(East-West Question) Tian Feilong: How does the Russian-Ukrainian war reflect the dilemma of global security governance?

  China News Agency, Beijing, March 6th: How does the Russian-Ukrainian war reflect the dilemma of global security governance?

  Author Tian Feilong Associate Professor of Law School of Beihang University, Director of National Hong Kong and Macao Research Association

  The conflict between Russia and Ukraine continues to be a global focus.

  From Russia's point of view, the essence of this conflict is a national security crisis brought about by NATO's eastward expansion.

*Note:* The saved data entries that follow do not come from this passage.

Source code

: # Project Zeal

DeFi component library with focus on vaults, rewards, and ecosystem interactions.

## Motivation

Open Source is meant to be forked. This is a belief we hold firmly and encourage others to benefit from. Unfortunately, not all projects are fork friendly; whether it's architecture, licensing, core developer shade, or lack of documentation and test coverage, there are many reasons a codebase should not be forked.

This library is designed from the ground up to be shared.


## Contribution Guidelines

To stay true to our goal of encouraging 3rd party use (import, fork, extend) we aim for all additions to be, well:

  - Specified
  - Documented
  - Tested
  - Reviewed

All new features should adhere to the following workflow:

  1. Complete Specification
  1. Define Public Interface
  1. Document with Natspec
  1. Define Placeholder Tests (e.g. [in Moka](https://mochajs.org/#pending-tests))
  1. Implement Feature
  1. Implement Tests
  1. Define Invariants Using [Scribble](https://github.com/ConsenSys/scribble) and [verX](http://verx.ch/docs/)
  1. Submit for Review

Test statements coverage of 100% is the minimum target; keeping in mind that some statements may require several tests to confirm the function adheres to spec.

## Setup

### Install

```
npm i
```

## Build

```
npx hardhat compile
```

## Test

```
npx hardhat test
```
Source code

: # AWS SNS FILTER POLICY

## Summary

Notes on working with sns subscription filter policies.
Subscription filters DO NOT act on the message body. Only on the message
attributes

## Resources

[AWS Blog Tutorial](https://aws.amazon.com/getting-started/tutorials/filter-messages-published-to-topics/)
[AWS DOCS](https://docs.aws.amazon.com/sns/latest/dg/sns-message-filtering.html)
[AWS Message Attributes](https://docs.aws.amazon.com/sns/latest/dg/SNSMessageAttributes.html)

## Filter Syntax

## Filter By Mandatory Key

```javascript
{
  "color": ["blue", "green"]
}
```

Therefore, it is necessary to obtain a negotiating position with NATO and seek a favorable security mechanism by demonstrating its military strength.

From NATO's point of view, Ukraine's pursuit of joining NATO is a sovereign state affair, and Russia should not interfere, and Russia's entry into Ukrainian territory to fight is to change the status of a sovereign state by force, which is unacceptable in international law.

The two positions are diametrically opposed, and the struggle for international law is unprecedentedly fierce.

On February 28, local time, the latest satellite image of Maxar technology company of the United States showed a military convoy assembled near Kyiv, the capital of Ukraine.

Ukraine issue is not purely a matter of sovereign decision-making

  Sovereignty and security are not simply equivalent legal concepts.

Sovereignty is a product of the nation-state era, and it is also the core principle of international law established by the Westphalian system after the "Thirty Years War" in Europe.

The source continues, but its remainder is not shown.